Pictures must be dropped from the copy of the entries below; all else is returned exactly.

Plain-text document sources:
-*-*-

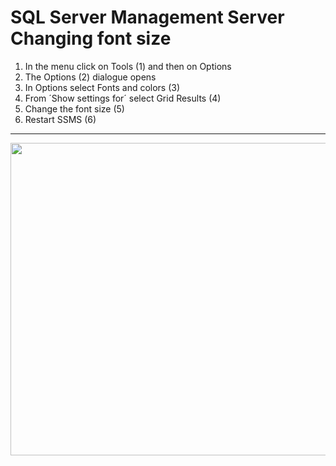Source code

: # SQL Server Management Server Changing font size 

1. In the menu click on Tools (1) and then on Options
2. The Options (2) dialogue opens
3. In Options select Fonts and colors (3)
4. From ´Show settings for´ select Grid Results (4)
5. Change the font size (5)
6. Restart SSMS (6)

- - - - 
 <img
   src="https://i.stack.imgur.com/hr0DH.png" 
   data-canonical-src="https://gyazo.com/eb5c5741b6a9a16c692170a41a49c858.png"
   width="800" 
   height="500" />
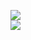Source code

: [![](https://img.shields.io/badge/Made%20With-Github%20Spray-lightgrey.svg?style=for-the-badge&logo=github)](https://github.com/Annihil/github-spray#5993)  
[![](https://i.imgur.com/2DrTn0Z.gif)](https://github.com/Annihil/github-spray)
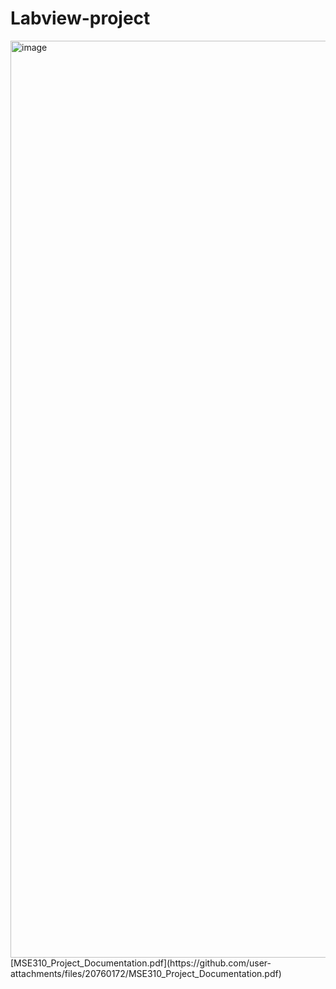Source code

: # Labview-project
<img width="1467" alt="image" src="https://github.com/user-attachments/assets/e22dbdbf-1160-4e0c-bc92-54333bedad09" />
[MSE310_Project_Documentation.pdf](https://github.com/user-attachments/files/20760172/MSE310_Project_Documentation.pdf)
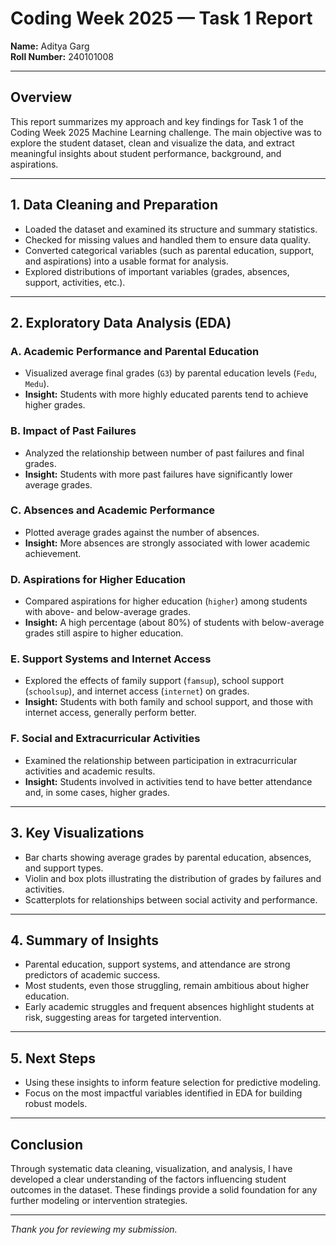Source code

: # Coding Week 2025 — Task 1 Report

**Name:** Aditya Garg  
**Roll Number:** 240101008

---

## Overview

This report summarizes my approach and key findings for Task 1 of the Coding Week 2025 Machine Learning challenge. The main objective was to explore the student dataset, clean and visualize the data, and extract meaningful insights about student performance, background, and aspirations.

---

## 1. Data Cleaning and Preparation

- Loaded the dataset and examined its structure and summary statistics.
- Checked for missing values and handled them to ensure data quality.
- Converted categorical variables (such as parental education, support, and aspirations) into a usable format for analysis.
- Explored distributions of important variables (grades, absences, support, activities, etc.).

---

## 2. Exploratory Data Analysis (EDA)

### A. Academic Performance and Parental Education

- Visualized average final grades (`G3`) by parental education levels (`Fedu`, `Medu`).
- **Insight:** Students with more highly educated parents tend to achieve higher grades.

### B. Impact of Past Failures

- Analyzed the relationship between number of past failures and final grades.
- **Insight:** Students with more past failures have significantly lower average grades.

### C. Absences and Academic Performance

- Plotted average grades against the number of absences.
- **Insight:** More absences are strongly associated with lower academic achievement.

### D. Aspirations for Higher Education

- Compared aspirations for higher education (`higher`) among students with above- and below-average grades.
- **Insight:** A high percentage (about 80%) of students with below-average grades still aspire to higher education.

### E. Support Systems and Internet Access

- Explored the effects of family support (`famsup`), school support (`schoolsup`), and internet access (`internet`) on grades.
- **Insight:** Students with both family and school support, and those with internet access, generally perform better.

### F. Social and Extracurricular Activities

- Examined the relationship between participation in extracurricular activities and academic results.
- **Insight:** Students involved in activities tend to have better attendance and, in some cases, higher grades.

---

## 3. Key Visualizations

- Bar charts showing average grades by parental education, absences, and support types.
- Violin and box plots illustrating the distribution of grades by failures and activities.
- Scatterplots for relationships between social activity and performance.

---

## 4. Summary of Insights

- Parental education, support systems, and attendance are strong predictors of academic success.
- Most students, even those struggling, remain ambitious about higher education.
- Early academic struggles and frequent absences highlight students at risk, suggesting areas for targeted intervention.

---

## 5. Next Steps 

- Using these insights to inform feature selection for predictive modeling.
- Focus on the most impactful variables identified in EDA for building robust models.

---

## Conclusion

Through systematic data cleaning, visualization, and analysis, I have developed a clear understanding of the factors influencing student outcomes in the dataset. These findings provide a solid foundation for any further modeling or intervention strategies.

---

*Thank you for reviewing my submission.*
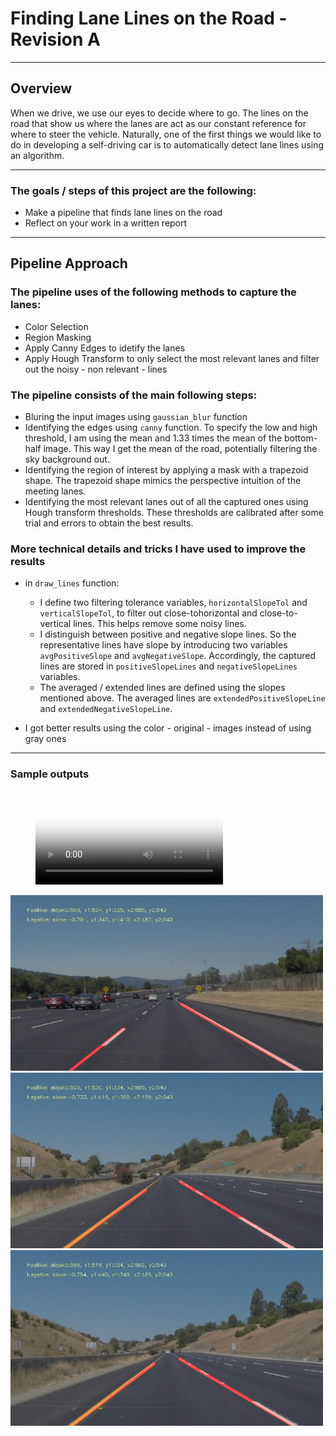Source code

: # Finding Lane Lines on the Road - Revision A

---

## Overview

When we drive, we use our eyes to decide where to go.  The lines on the road that show us where the lanes are act as our constant reference for where to steer the vehicle.  Naturally, one of the first things we would like to do in developing a self-driving car is to automatically detect lane lines using an algorithm.

---

### The goals / steps of this project are the following:

* Make a pipeline that finds lane lines on the road
* Reflect on your work in a written report

---

## Pipeline Approach 

### The pipeline uses of the following methods to capture the lanes: 

* Color Selection
* Region Masking
* Apply Canny Edges to idetify the lanes 
* Apply Hough Transform to only select the most relevant lanes and filter out the noisy - non relevant - lines

### The pipeline consists of the main following steps: 

* Bluring the input images using `gaussian_blur` function
* Identifying the edges using `canny` function. To specify the low and high threshold, I am using the mean and 1.33 times the mean of the bottom-half image. This way I get the mean of the road, potentially filtering the sky background out. 
* Identifying the region of interest by applying a mask with a trapezoid shape. The trapezoid shape mimics the perspective intuition of the meeting lanes. 
* Identifying the most relevant lanes out of all the captured ones using Hough transform thresholds. These thresholds are calibrated after some trial and errors to obtain the best results.

### More technical details and tricks I have used to improve the results

* in `draw_lines` function: 
  * I define two filtering tolerance variables, `horizontalSlopeTol` and `verticalSlopeTol`, to filter out close-tohorizontal and close-to-vertical lines. This helps remove some noisy lines. 
  * I distinguish between positive and negative slope lines. So the representative lines have slope by introducing two variables `avgPositiveSlope` and `avgNegativeSlope`. Accordingly, the captured lines are stored in `positiveSlopeLines` and `negativeSlopeLines` variables. 
  * The averaged / extended lines are defined using the slopes mentioned above. The averaged lines are `extendedPositiveSlopeLine` and `extendedNegativeSlopeLine`. 

* I got better results using the color -  original - images instead of using gray ones 

---

### Sample outputs

<!-- blank line -->
<figure class="video_container">
  <video controls="true" allowfullscreen="true" poster="test_images_output/solidWhiteCurve-lanes.jpg">
    <source src="test_videos_output/solidYellowLeft.mp4" type="video/mp4">
  </video>
</figure>
<!-- blank line -->

<img src="test_images_output/solidWhiteCurve-lanes.jpg" alt="Sample-1" style="width:500px;"/>
<img src="test_images_output/solidYellowCurve2-lanes.jpg" alt="Sample-1" style="width:500px;"/>
<img src="test_images_output/whiteCarLaneSwitch-lanes.jpg" alt="Sample-1" style="width:500px;"/>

-*-*-

* **COMPLETED EXERCISE**:
Source code

: # SQL Server Management Server Changing font size 

1. In the menu click on Tools (1) and then on Options
2. The Options (2) dialogue opens
3. In Options select Fonts and colors (3)
4. From ´Show settings for´ select Grid Results (4)
5. Change the font size (5)
6. Restart SSMS (6)

- - - - 
 <img
   src="https://i.stack.imgur.com/hr0DH.png" 
   data-canonical-src="https://gyazo.com/eb5c5741b6a9a16c692170a41a49c858.png"
   width="800" 
   height="500" />
Source code

: [![](https://img.shields.io/badge/Made%20With-Github%20Spray-lightgrey.svg?style=for-the-badge&logo=github)](https://github.com/Annihil/github-spray#5993)  
[![](https://i.imgur.com/2DrTn0Z.gif)](https://github.com/Annihil/github-spray)
Source code

: # Labview-project
<img width="1467" alt="image" src="https://github.com/user-attachments/assets/e22dbdbf-1160-4e0c-bc92-54333bedad09" />
[MSE310_Project_Documentation.pdf](https://github.com/user-attachments/files/20760172/MSE310_Project_Documentation.pdf)
Source code

: # Coding Week 2025 — Task 1 Report

**Name:** Aditya Garg  
**Roll Number:** 240101008

---

## Overview

This report summarizes my approach and key findings for Task 1 of the Coding Week 2025 Machine Learning challenge. The main objective was to explore the student dataset, clean and visualize the data, and extract meaningful insights about student performance, background, and aspirations.

---

## 1. Data Cleaning and Preparation

- Loaded the dataset and examined its structure and summary statistics.
- Checked for missing values and handled them to ensure data quality.
- Converted categorical variables (such as parental education, support, and aspirations) into a usable format for analysis.
- Explored distributions of important variables (grades, absences, support, activities, etc.).

---

## 2. Exploratory Data Analysis (EDA)

### A. Academic Performance and Parental Education

- Visualized average final grades (`G3`) by parental education levels (`Fedu`, `Medu`).
- **Insight:** Students with more highly educated parents tend to achieve higher grades.

### B. Impact of Past Failures

- Analyzed the relationship between number of past failures and final grades.
- **Insight:** Students with more past failures have significantly lower average grades.

### C. Absences and Academic Performance

- Plotted average grades against the number of absences.
- **Insight:** More absences are strongly associated with lower academic achievement.

### D. Aspirations for Higher Education

- Compared aspirations for higher education (`higher`) among students with above- and below-average grades.
- **Insight:** A high percentage (about 80%) of students with below-average grades still aspire to higher education.

### E. Support Systems and Internet Access

- Explored the effects of family support (`famsup`), school support (`schoolsup`), and internet access (`internet`) on grades.
- **Insight:** Students with both family and school support, and those with internet access, generally perform better.

### F. Social and Extracurricular Activities

- Examined the relationship between participation in extracurricular activities and academic results.
- **Insight:** Students involved in activities tend to have better attendance and, in some cases, higher grades.

---

## 3. Key Visualizations

- Bar charts showing average grades by parental education, absences, and support types.
- Violin and box plots illustrating the distribution of grades by failures and activities.
- Scatterplots for relationships between social activity and performance.

---

## 4. Summary of Insights

- Parental education, support systems, and attendance are strong predictors of academic success.
- Most students, even those struggling, remain ambitious about higher education.
- Early academic struggles and frequent absences highlight students at risk, suggesting areas for targeted intervention.

---

## 5. Next Steps 

- Using these insights to inform feature selection for predictive modeling.
- Focus on the most impactful variables identified in EDA for building robust models.

---

## Conclusion

Through systematic data cleaning, visualization, and analysis, I have developed a clear understanding of the factors influencing student outcomes in the dataset. These findings provide a solid foundation for any further modeling or intervention strategies.

---

*Thank you for reviewing my submission.*
Source code

: # Finding Lane Lines on the Road - Revision A

---

## Overview

When we drive, we use our eyes to decide where to go.  The lines on the road that show us where the lanes are act as our constant reference for where to steer the vehicle.  Naturally, one of the first things we would like to do in developing a self-driving car is to automatically detect lane lines using an algorithm.

---

### The goals / steps of this project are the following:

* Make a pipeline that finds lane lines on the road
* Reflect on your work in a written report

---

## Pipeline Approach 

### The pipeline uses of the following methods to capture the lanes: 

* Color Selection
* Region Masking
* Apply Canny Edges to idetify the lanes 
* Apply Hough Transform to only select the most relevant lanes and filter out the noisy - non relevant - lines

### The pipeline consists of the main following steps: 

* Bluring the input images using `gaussian_blur` function
* Identifying the edges using `canny` function. To specify the low and high threshold, I am using the mean and 1.33 times the mean of the bottom-half image. This way I get the mean of the road, potentially filtering the sky background out. 
* Identifying the region of interest by applying a mask with a trapezoid shape. The trapezoid shape mimics the perspective intuition of the meeting lanes. 
* Identifying the most relevant lanes out of all the captured ones using Hough transform thresholds. These thresholds are calibrated after some trial and errors to obtain the best results.

### More technical details and tricks I have used to improve the results

* in `draw_lines` function: 
  * I define two filtering tolerance variables, `horizontalSlopeTol` and `verticalSlopeTol`, to filter out close-tohorizontal and close-to-vertical lines. This helps remove some noisy lines. 
  * I distinguish between positive and negative slope lines. So the representative lines have slope by introducing two variables `avgPositiveSlope` and `avgNegativeSlope`. Accordingly, the captured lines are stored in `positiveSlopeLines` and `negativeSlopeLines` variables. 
  * The averaged / extended lines are defined using the slopes mentioned above. The averaged lines are `extendedPositiveSlopeLine` and `extendedNegativeSlopeLine`. 

* I got better results using the color -  original - images instead of using gray ones 

---

### Sample outputs

<!-- blank line -->
<figure class="video_container">
  <video controls="true" allowfullscreen="true" poster="test_images_output/solidWhiteCurve-lanes.jpg">
    <source src="test_videos_output/solidYellowLeft.mp4" type="video/mp4">
  </video>
</figure>
<!-- blank line -->

<img src="test_images_output/solidWhiteCurve-lanes.jpg" alt="Sample-1" style="width:500px;"/>
<img src="test_images_output/solidYellowCurve2-lanes.jpg" alt="Sample-1" style="width:500px;"/>
<img src="test_images_output/whiteCarLaneSwitch-lanes.jpg" alt="Sample-1" style="width:500px;"/>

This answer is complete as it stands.